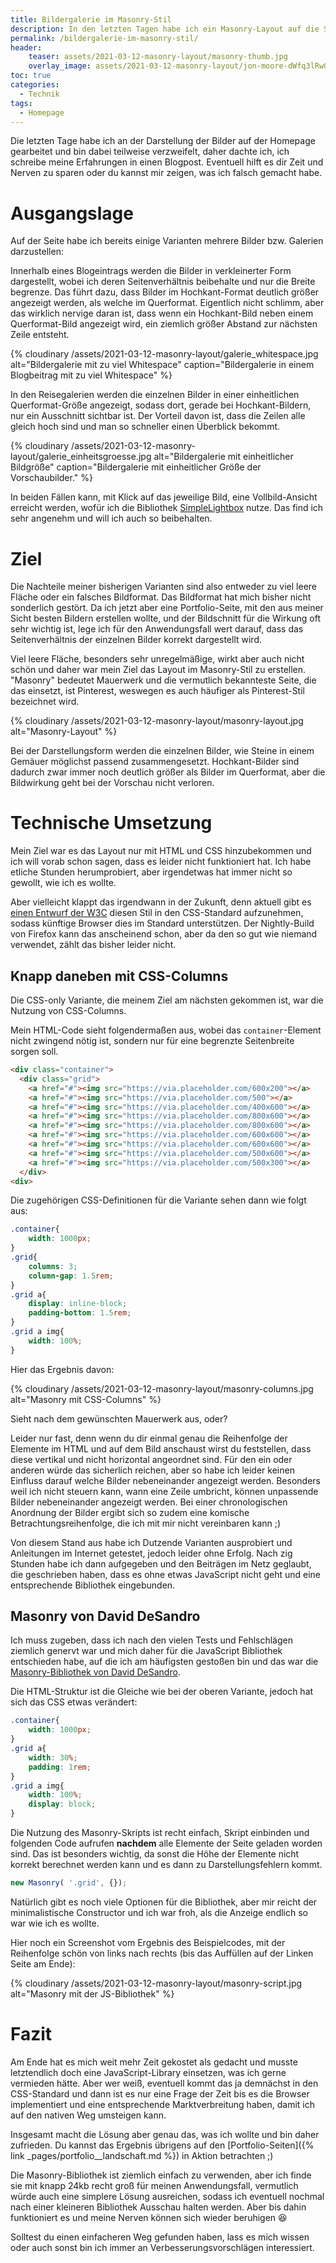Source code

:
 ```yaml
---
title: Bildergalerie im Masonry-Stil
description: In den letzten Tagen habe ich ein Masonry-Layout auf die Seite eingebaut und hier schildere ich meine Fehlschläge und Lösung.
permalink: /bildergalerie-im-masonry-stil/
header:
    teaser: assets/2021-03-12-masonry-layout/masonry-thumb.jpg
    overlay_image: assets/2021-03-12-masonry-layout/jon-moore-dWfq3lRwGU8-unsplash.jpg
toc: true
categories:
  - Technik
tags:
  - Homepage
---
```


Die letzten Tage habe ich an der Darstellung der Bilder auf der Homepage gearbeitet und bin dabei teilweise verzweifelt, daher dachte ich, ich schreibe meine Erfahrungen in einen Blogpost. 
Eventuell hilft es dir Zeit und Nerven zu sparen oder du kannst mir zeigen, was ich falsch gemacht habe.

# Ausgangslage
Auf der Seite habe ich bereits einige Varianten mehrere Bilder bzw. Galerien darzustellen:

Innerhalb eines Blogeintrags werden die Bilder in verkleinerter Form dargestellt, wobei ich deren Seitenverhältnis beibehalte und nur die Breite begrenze. 
Das führt dazu, dass Bilder im Hochkant-Format deutlich größer angezeigt werden, als welche im Querformat. 
Eigentlich nicht schlimm, aber das wirklich nervige daran ist, dass wenn ein Hochkant-Bild neben einem Querformat-Bild angezeigt wird, ein ziemlich größer Abstand zur nächsten Zeile entsteht.

{% cloudinary /assets/2021-03-12-masonry-layout/galerie_whitespace.jpg alt="Bildergalerie mit zu viel Whitespace" caption="Bildergalerie in einem Blogbeitrag mit zu viel Whitespace" %}

In den Reisegalerien werden die einzelnen Bilder in einer einheitlichen Querformat-Größe angezeigt, sodass dort, gerade bei Hochkant-Bildern, nur ein Ausschnitt sichtbar ist. 
Der Vorteil davon ist, dass die Zeilen alle gleich hoch sind und man so schneller einen Überblick bekommt.

{% cloudinary /assets/2021-03-12-masonry-layout/galerie_einheitsgroesse.jpg alt="Bildergalerie mit einheitlicher Bildgröße" caption="Bildergalerie mit einheitlicher Größe der Vorschaubilder." %}

In beiden Fällen kann, mit Klick auf das jeweilige Bild, eine Vollbild-Ansicht erreicht werden, wofür ich die Bibliothek [SimpleLightbox](https://github.com/dbrekalo/simpleLightbox) nutze. 
Das find ich sehr angenehm und will ich auch so beibehalten.

# Ziel
Die Nachteile meiner bisherigen Varianten sind also entweder zu viel leere Fläche oder ein falsches Bildformat. 
Das Bildformat hat mich bisher nicht sonderlich gestört. Da ich jetzt aber eine Portfolio-Seite, 
mit den aus meiner Sicht besten Bildern erstellen wollte, und der Bildschnitt für die Wirkung oft sehr wichtig ist, 
lege ich für den Anwendungsfall wert darauf, dass das Seitenverhältnis der einzelnen Bilder korrekt dargestellt wird.

Viel leere Fläche, besonders sehr unregelmäßige, wirkt aber auch nicht schön und daher war mein Ziel das Layout im Masonry-Stil zu erstellen. 
"Masonry" bedeutet Mauerwerk und die vermutlich bekannteste Seite, die das einsetzt, ist Pinterest, weswegen es auch häufiger als Pinterest-Stil bezeichnet wird.

{% cloudinary /assets/2021-03-12-masonry-layout/masonry-layout.jpg alt="Masonry-Layout" %}

Bei der Darstellungsform werden die einzelnen Bilder, wie Steine in einem Gemäuer möglichst passend zusammengesetzt. 
Hochkant-Bilder sind dadurch zwar immer noch deutlich größer als Bilder im Querformat, aber die Bildwirkung geht bei der Vorschau nicht verloren.

# Technische Umsetzung
Mein Ziel war es das Layout nur mit HTML und CSS hinzubekommen und ich will vorab schon sagen, dass es leider nicht funktioniert hat. 
Ich habe etliche Stunden herumprobiert, aber irgendetwas hat immer nicht so gewollt, wie ich es wollte.

Aber vielleicht klappt das irgendwann in der Zukunft, denn aktuell gibt es [einen Entwurf der W3C](https://drafts.csswg.org/css-grid-3/) diesen Stil in den CSS-Standard aufzunehmen, 
sodass künftige Browser dies im Standard unterstützen. 
Der Nightly-Build von Firefox kann das anscheinend schon, aber da den so gut wie niemand verwendet, zählt das bisher leider nicht.

## Knapp daneben mit CSS-Columns
Die CSS-only Variante, die meinem Ziel am nächsten gekommen ist, war die Nutzung von CSS-Columns.

Mein HTML-Code sieht folgendermaßen aus, wobei das `container`-Element nicht zwingend nötig ist, sondern nur für eine begrenzte Seitenbreite sorgen soll.

```html
<div class="container">
  <div class="grid">
    <a href="#"><img src="https://via.placeholder.com/600x200"></a>
    <a href="#"><img src="https://via.placeholder.com/500"></a>
    <a href="#"><img src="https://via.placeholder.com/400x600"></a>
    <a href="#"><img src="https://via.placeholder.com/800x600"></a>
    <a href="#"><img src="https://via.placeholder.com/800x600"></a>
    <a href="#"><img src="https://via.placeholder.com/600x600"></a>
    <a href="#"><img src="https://via.placeholder.com/600x600"></a>
    <a href="#"><img src="https://via.placeholder.com/500x600"></a>
    <a href="#"><img src="https://via.placeholder.com/500x300"></a>
  </div>
<div>
```

Die zugehörigen CSS-Definitionen für die Variante sehen dann wie folgt aus:

```css
.container{
    width: 1000px;
}
.grid{
    columns: 3; 
    column-gap: 1.5rem;
}
.grid a{
    display: inline-block;
    padding-bottom: 1.5rem;
}
.grid a img{
    width: 100%;
}
```

Hier das Ergebnis davon:

{% cloudinary /assets/2021-03-12-masonry-layout/masonry-columns.jpg alt="Masonry mit CSS-Columns" %}

Sieht nach dem gewünschten Mauerwerk aus, oder?

Leider nur fast, denn wenn du dir einmal genau die Reihenfolge der Elemente im HTML und auf dem Bild anschaust wirst du feststellen, dass diese vertikal und nicht horizontal angeordnet sind. 
Für den ein oder anderen würde das sicherlich reichen, aber so habe ich leider keinen Einfluss darauf welche Bilder nebeneinander angezeigt werden. 
Besonders weil ich nicht steuern kann, wann eine Zeile umbricht, können unpassende Bilder nebeneinander angezeigt werden. 
Bei einer chronologischen Anordnung der Bilder ergibt sich so zudem eine komische Betrachtungsreihenfolge, die ich mit mir nicht vereinbaren kann ;)

Von diesem Stand aus habe ich Dutzende Varianten ausprobiert und Anleitungen im Internet getestet, jedoch leider ohne Erfolg. 
Nach zig Stunden habe ich dann aufgegeben und den Beiträgen im Netz geglaubt, die geschrieben haben, dass es ohne etwas JavaScript nicht geht und eine entsprechende Bibliothek eingebunden.

## Masonry von David DeSandro
Ich muss zugeben, dass ich nach den vielen Tests und Fehlschlägen ziemlich genervt war und mich daher für die JavaScript Bibliothek entschieden habe, 
auf die ich am häufigsten gestoßen bin und das war die [Masonry-Bibliothek von David DeSandro](https://masonry.desandro.com/).

Die HTML-Struktur ist die Gleiche wie bei der oberen Variante, jedoch hat sich das CSS etwas verändert:

```css
.container{
	width: 1000px;
}
.grid a{
	width: 30%;
	padding: 1rem;
}
.grid a img{
	width: 100%;
	display: block;
}
```

Die Nutzung des Masonry-Skripts ist recht einfach, Skript einbinden und folgenden Code aufrufen **nachdem** alle Elemente der Seite geladen worden sind. 
Das ist besonders wichtig, da sonst die Höhe der Elemente nicht korrekt berechnet werden kann und es dann zu Darstellungsfehlern kommt.

```jsx
new Masonry( '.grid', {});
```

Natürlich gibt es noch viele Optionen für die Bibliothek, aber mir reicht der minimalistische Constructor und ich war froh, als die Anzeige endlich so war wie ich es wollte.

Hier noch ein Screenshot vom Ergebnis des Beispielcodes, mit der Reihenfolge schön von links nach rechts (bis das Auffüllen auf der Linken Seite am Ende):

{% cloudinary /assets/2021-03-12-masonry-layout/masonry-script.jpg alt="Masonry mit der JS-Bibliothek" %}

# Fazit
Am Ende hat es mich weit mehr Zeit gekostet als gedacht und musste letztendlich doch eine JavaScript-Library einsetzen, was ich gerne vermieden hätte. 
Aber wer weiß, eventuell kommt das ja demnächst in den CSS-Standard und dann ist es nur eine Frage der Zeit bis es die Browser implementiert und eine entsprechende Marktverbreitung haben, damit ich auf den nativen Weg umsteigen kann.

Insgesamt macht die Lösung aber genau das, was ich wollte und bin daher zufrieden. 
Du kannst das Ergebnis übrigens auf den [Portfolio-Seiten]({% link _pages/portfolio__landschaft.md %}) in Aktion betrachten ;)

Die Masonry-Bibliothek ist ziemlich einfach zu verwenden, aber ich finde sie mit knapp 24kb recht groß für meinen Anwendungsfall, 
vermutlich würde auch eine simplere Lösung ausreichen, sodass ich eventuell nochmal nach einer kleineren Bibliothek Ausschau halten werden. 
Aber bis dahin funktioniert es und meine Nerven können sich wieder beruhigen 😆

Solltest du einen einfacheren Weg gefunden haben, lass es mich wissen oder auch sonst bin ich immer an Verbesserungsvorschlägen interessiert.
━━━━━━━━
What is being asked:
Determine the number of lines in the listing above containing the word "David"; respond with that figure only.

Response area:
2